Law to control internet access does not breach freedom of speech and right to privacy, says Attorney General

In picture: Acting Attorney General ʻAminiasi Kefu (left) and Deputy Prime Minister Hon Siaosi Sovaleni.


Tonga’s Attorney General Office has denied accusations that the new Communications Law breaches citizens’ rights to free speech and privacy.

The new law will give the Ministry of Communication the right to tell communication companies in Tonga to filter their customers’ internet to prevent children from accessing sexual images.

Customers could tell communication companies to remove the filter if they felt their house was safe and contained no children, Deputy Prime Minister Hon Siaosi Sovaleni told the House.

However the Attorney General’s Office was responding this week  to allegations raised in the media that the new law would breach Tongan citizen’s legal rights to freedom of expression and the right to privacy.

The Office said freedom of expression and the rights to protect privacy were protected under existing communication laws and clause seven of the kingdom’s 1875 constitution.

It said these rights could only be removed if the courts so decide after considering an application from a legal authority.

The Attorney General has stressed that the Communication Law (2015) and the existing communication acts do not affect their freedom of speech and right to privacy.

The Attorney General’s office said it was collating information for the new laws which was recently passed by Parliament before being presented to the king for His signature.

After the king signs the law the government will announce when the new communication law will be made effective.

The new communication law

The Deputy Prime Minister, Hon.

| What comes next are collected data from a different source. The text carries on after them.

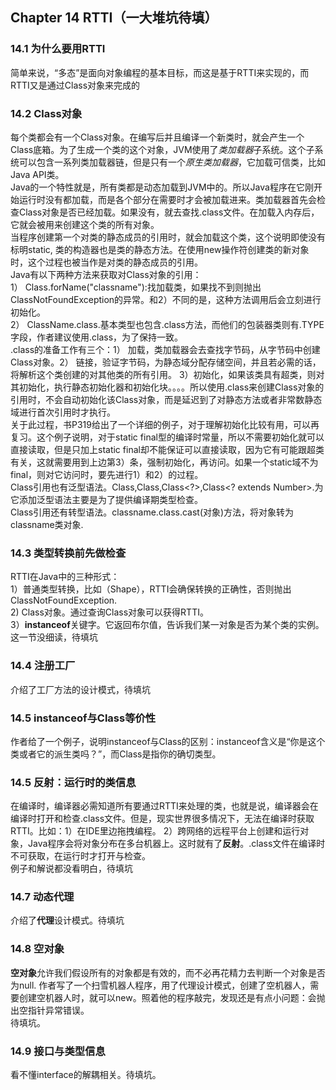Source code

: ## Chapter 14 RTTI（一大堆坑待填）
### 14.1 为什么要用RTTI
简单来说，“多态”是面向对象编程的基本目标，而这是基于RTTI来实现的，而RTTI又是通过Class对象来完成的
### 14.2 Class对象
每个类都会有一个Class对象。在编写后并且编译一个新类时，就会产生一个Class底箱。为了生成一个类的这个对象，JVM使用了*类加载器*子系统。这个子系统可以包含一系列类加载器链，但是只有一个*原生类加载器*，它加载可信类，比如Java API类。  
Java的一个特性就是，所有类都是动态加载到JVM中的。所以Java程序在它刚开始运行时没有都加载，而是各个部分在需要时才会被加载进来。类加载器首先会检查Class对象是否已经加载。如果没有，就去查找.class文件。在加载入内存后，它就会被用来创建这个类的所有对象。  
当程序创建第一个对类的静态成员的引用时，就会加载这个类，这个说明即使没有标明static, 类的构造器也是类的静态方法。在使用new操作符创建类的新对象时，这个过程也被当作是对类的静态成员的引用。  
Java有以下两种方法来获取对Class对象的引用：  
1） Class.forName("classname"):找加载类，如果找不到则抛出ClassNotFoundException的异常。和2）不同的是，这种方法调用后会立刻进行初始化。  
2） ClassName.class.基本类型也包含.class方法，而他们的包装器类则有.TYPE字段，作者建议使用.class，为了保持一致。  
.class的准备工作有三个：1） 加载，类加载器会去查找字节码，从字节码中创建Class对象。2） 链接，验证字节码，为静态域分配存储空间，并且若必需的话，将解析这个类创建的对其他类的所有引用。 3）初始化，如果该类具有超类，则对其初始化，执行静态初始化器和初始化块。。。。所以使用.class来创建Class对象的引用时，不会自动初始化该Class对象，而是延迟到了对静态方法或者非常数静态域进行首次引用时才执行。  
关于此过程，书P319给出了一个详细的例子，对于理解初始化比较有用，可以再复习。这个例子说明，对于static final型的编译时常量，所以不需要初始化就可以直接读取，但是只加上static final却不能保证可以直接读取，因为它有可能跟超类有关，这就需要用到上边第3）条，强制初始化，再访问。如果一个static域不为final，则对它访问时，要先进行1）和2）的过程。  
Class引用也有泛型语法。Class<Integer>,Class<Number>,Class<?>,Class<? extends Number>.为它添加泛型语法主要是为了提供编译期类型检查。  
Class引用还有转型语法。classname.class.cast(对象)方法，将对象转为classname类对象.
### 14.3 类型转换前先做检查
RTTI在Java中的三种形式：  
1）普通类型转换，比如（Shape），RTTI会确保转换的正确性，否则抛出ClassNotFoundException.  
2) Class对象。通过查询Class对象可以获得RTTI。  
3）**instanceof**关键字。它返回布尔值，告诉我们某一对象是否为某个类的实例。  
这一节没细读，待填坑
### 14.4 注册工厂
介绍了工厂方法的设计模式，待填坑
### 14.5 instanceof与Class等价性
作者给了一个例子，说明instanceof与Class的区别：instanceof含义是“你是这个类或者它的派生类吗？”，而Class是指你的确切类型。
### 14.5 反射：运行时的类信息
在编译时，编译器必需知道所有要通过RTTI来处理的类，也就是说，编译器会在编译时打开和检查.class文件。但是，现实世界很多情况下，无法在编译时获取RTTI。比如：1）在IDE里边拖拽编程。 2）跨网络的远程平台上创建和运行对象，Java程序会将对象分布在多台机器上。这时就有了**反射**。.class文件在编译时不可获取，在运行时才打开与检查。  
例子和解说都没看明白，待填坑
### 14.7 动态代理
介绍了**代理**设计模式。待填坑
### 14.8 空对象
**空对象**允许我们假设所有的对象都是有效的，而不必再花精力去判断一个对象是否为null.
作者写了一个扫雪机器人程序，用了代理设计模式，创建了空机器人，需要创建空机器人时，就可以new。照着他的程序敲完，发现还是有点小问题：会抛出空指针异常错误。  
待填坑。
### 14.9 接口与类型信息
看不懂interface的解耦相关。待填坑。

Siaosi Sovaleni, who is also the Minister of Communication told the House the new communication law was an updated version of the Communication Law (2000).

He said the new law only proposed giving the power to block websites that might threaten children and adults.

Sections 100-103 of the new Communication Law deals with educational content, national security and political and controversial content.

They deal with how the king and the government can grant applications to access material for educational use. These sections are in the current communication regulations as sections 82-84.

Hon. Sovaleni said the new law gave the Ministry the power to order communication companies to install filters which block websites containing sexual images. This is being done to protect children from pornography.

Hon. Sovaleni said if Tongan Telecommunications and Digicel had this authority they would install mandatory filtering on their customers’ internet, but with certain terms and conditions.

He said the new law stipulated the ages of customers to whom communication companies can give internet access.

Hon. Sovaleni told the House the new law would give power to the Ministry and communication companies the right to take down websites if people complained they were a threat to security.

The main points

  • Tonga’s Attorney General Office has denied accusations that the new Communications Law breaches citizens’ rights to free speech and privacy.
  • The new law will give the Ministry of Communication the right to tell communication companies in Tonga to filter their customers’ internet to prevent children from accessing sexual images.
  • The Attorney General’s Office was responding to allegations raised in the media that the new law would breach Tongan citizen’s rights to freedom of expression and right to privacy.
  • The Office said freedom of expression and the rights to protect privacy were protected under existing communication laws and clause seven of the kingdom’s 1875 constitution.